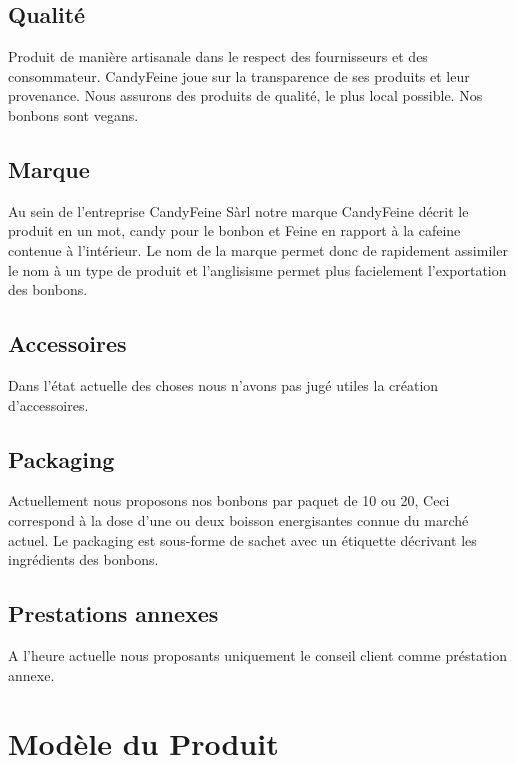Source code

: \documentclass{article}
\begin{document}
\subsection{Qualité}
Produit de manière artisanale dans le respect des fournisseurs et des consommateur.
CandyFeine joue sur la transparence de ses produits et leur provenance.
Nous assurons des produits de qualité, le plus local possible. Nos bonbons sont vegans.
\subsection{Marque}
Au sein de l'entreprise CandyFeine Sàrl notre marque CandyFeine décrit le produit en un mot, candy pour le bonbon et Feine en rapport à la cafeine contenue à l'intérieur.
Le nom de la marque permet donc de rapidement assimiler le nom à un type de produit et l'anglisisme permet plus facielement l'exportation des bonbons.

\subsection{Accessoires}
Dans l'état actuelle des choses nous n'avons pas jugé utiles la création d'accessoires.

\subsection{Packaging}
Actuellement nous proposons nos bonbons par paquet de 10 ou 20, Ceci correspond à la dose d'une ou deux boisson energisantes connue du marché actuel.
Le packaging est sous-forme de sachet avec un étiquette décrivant les ingrédients des bonbons.

\subsection{Prestations annexes}
A l'heure actuelle nous proposants uniquement le conseil client comme préstation annexe.

\section{Modèle du Produit}
\end{document}
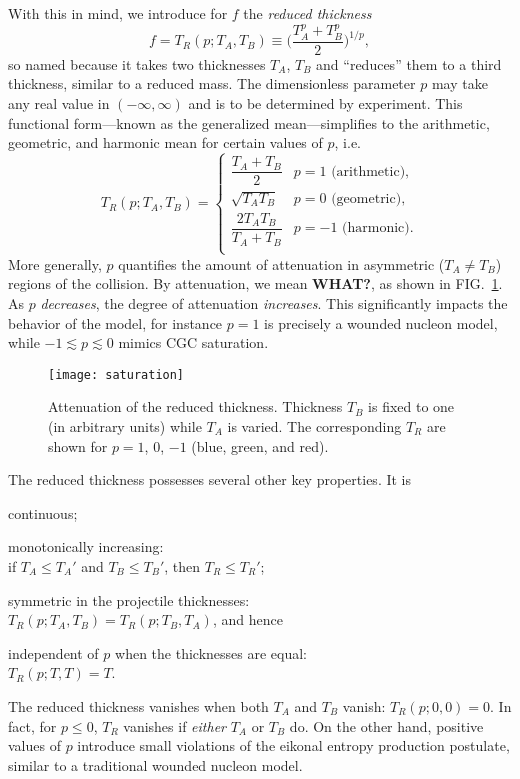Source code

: \documentclass[aps,prl,reprint,amsmath,nofootinbib]{revtex4-1}
\begin{document}
With this in mind, we introduce for $f$ the \emph{reduced thickness}
\begin{equation}
  f = T_R(p; T_A, T_B) \equiv \biggl( \frac{T_A^p + T_B^p}{2} \biggr)^{1/p},
\end{equation}
so named because it takes two thicknesses $T_A$, $T_B$ and ``reduces'' them to a third thickness, similar to a
reduced mass.  The dimensionless parameter $p$ may take any real value in $(-\infty, \infty)$ and is to be
determined by experiment.  This functional form---known as the generalized mean---simplifies to the arithmetic,
geometric, and harmonic mean for certain values of $p$, i.e.
\begin{equation}
  T_R(p; T_A, T_B) =
  \begin{cases}
    \dfrac{T_A + T_B}{2} & p = 1 \text{ (arithmetic)}, \\[2ex]
    \sqrt{T_A T_B} & p = 0 \text{ (geometric)}, \\[2ex]
    \dfrac{2 T_A T_B}{T_A + T_B} & p = -1 \text{ (harmonic)}. \\
  \end{cases}
\end{equation}
More generally, $p$ quantifies the amount of attenuation in asymmetric ($T_A \neq T_B$) regions of the
collision.  By attenuation, we mean \textbf{WHAT?}, as shown in FIG.~\ref{fig:saturation}.  As $p$
\emph{decreases}, the degree of attenuation \emph{increases}.  This significantly impacts the behavior of the
model, for instance $p=1$ is precisely a wounded nucleon model, while $-1 \lesssim p \lesssim 0$ mimics CGC
saturation.

\begin{figure}[t]
  \texttt{[image: saturation]}
  \caption{
    \label{fig:saturation}
    Attenuation of the reduced thickness.  Thickness $T_B$ is fixed to one (in arbitrary units) while $T_A$ is
    varied.  The corresponding $T_R$ are shown for $p = 1$, 0, $-1$ (blue, green, and red).
  }
\end{figure}

The reduced thickness possesses several other key properties.  It is
\begin{itemize*}
  \item continuous;
  \item monotonically increasing:  \\
    if $T_A \leq T_A'$ and $T_B \leq T_B'$, then $T_R \leq T_R'$;
  \item symmetric in the projectile thicknesses: \\
    $T_R(p; T_A, T_B) = T_R(p; T_B, T_A)$, and hence
  \item independent of $p$ when the thicknesses are equal: \\
    $T_R(p; T, T) = T$.
  \item The reduced thickness vanishes when both $T_A$ and $T_B$ vanish: $T_R(p; 0, 0) = 0$.  In fact, for $p
    \leq 0$, $T_R$ vanishes if \emph{either} $T_A$ or $T_B$ do.  On the other hand, positive values of $p$
    introduce small violations of the eikonal entropy production postulate, similar to a traditional wounded
    nucleon model.
\end{itemize*}
\end{document}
■ ■ ■ ■ ■ ■ ■
* **Exercise goal**:
Omit the pictures and write out the remaining data exactly.

* **Answer for the task**:
Source code

: \documentclass{article}
\begin{document}
\subsection{Qualité}
Produit de manière artisanale dans le respect des fournisseurs et des consommateur.
CandyFeine joue sur la transparence de ses produits et leur provenance.
Nous assurons des produits de qualité, le plus local possible. Nos bonbons sont vegans.
\subsection{Marque}
Au sein de l'entreprise CandyFeine Sàrl notre marque CandyFeine décrit le produit en un mot, candy pour le bonbon et Feine en rapport à la cafeine contenue à l'intérieur.
Le nom de la marque permet donc de rapidement assimiler le nom à un type de produit et l'anglisisme permet plus facielement l'exportation des bonbons.

\subsection{Accessoires}
Dans l'état actuelle des choses nous n'avons pas jugé utiles la création d'accessoires.

\subsection{Packaging}
Actuellement nous proposons nos bonbons par paquet de 10 ou 20, Ceci correspond à la dose d'une ou deux boisson energisantes connue du marché actuel.
Le packaging est sous-forme de sachet avec un étiquette décrivant les ingrédients des bonbons.

\subsection{Prestations annexes}
A l'heure actuelle nous proposants uniquement le conseil client comme préstation annexe.

\section{Modèle du Produit}
\end{document}
Source code

: \documentclass[aps,prl,reprint,amsmath,nofootinbib]{revtex4-1}
\begin{document}
With this in mind, we introduce for $f$ the \emph{reduced thickness}
\begin{equation}
  f = T_R(p; T_A, T_B) \equiv \biggl( \frac{T_A^p + T_B^p}{2} \biggr)^{1/p},
\end{equation}
so named because it takes two thicknesses $T_A$, $T_B$ and ``reduces'' them to a third thickness, similar to a
reduced mass.  The dimensionless parameter $p$ may take any real value in $(-\infty, \infty)$ and is to be
determined by experiment.  This functional form---known as the generalized mean---simplifies to the arithmetic,
geometric, and harmonic mean for certain values of $p$, i.e.
\begin{equation}
  T_R(p; T_A, T_B) =
  \begin{cases}
    \dfrac{T_A + T_B}{2} & p = 1 \text{ (arithmetic)}, \\[2ex]
    \sqrt{T_A T_B} & p = 0 \text{ (geometric)}, \\[2ex]
    \dfrac{2 T_A T_B}{T_A + T_B} & p = -1 \text{ (harmonic)}. \\
  \end{cases}
\end{equation}
More generally, $p$ quantifies the amount of attenuation in asymmetric ($T_A \neq T_B$) regions of the
collision.  By attenuation, we mean \textbf{WHAT?}, as shown in FIG.~\ref{fig:saturation}.  As $p$
\emph{decreases}, the degree of attenuation \emph{increases}.  This significantly impacts the behavior of the
model, for instance $p=1$ is precisely a wounded nucleon model, while $-1 \lesssim p \lesssim 0$ mimics CGC
saturation.

\begin{figure}[t]
  \texttt{[image: saturation]}
  \caption{
    \label{fig:saturation}
    Attenuation of the reduced thickness.  Thickness $T_B$ is fixed to one (in arbitrary units) while $T_A$ is
    varied.  The corresponding $T_R$ are shown for $p = 1$, 0, $-1$ (blue, green, and red).
  }
\end{figure}

The reduced thickness possesses several other key properties.  It is
\begin{itemize*}
  \item continuous;
  \item monotonically increasing:  \\
    if $T_A \leq T_A'$ and $T_B \leq T_B'$, then $T_R \leq T_R'$;
  \item symmetric in the projectile thicknesses: \\
    $T_R(p; T_A, T_B) = T_R(p; T_B, T_A)$, and hence
  \item independent of $p$ when the thicknesses are equal: \\
    $T_R(p; T, T) = T$.
  \item The reduced thickness vanishes when both $T_A$ and $T_B$ vanish: $T_R(p; 0, 0) = 0$.  In fact, for $p
    \leq 0$, $T_R$ vanishes if \emph{either} $T_A$ or $T_B$ do.  On the other hand, positive values of $p$
    introduce small violations of the eikonal entropy production postulate, similar to a traditional wounded
    nucleon model.
\end{itemize*}
\end{document}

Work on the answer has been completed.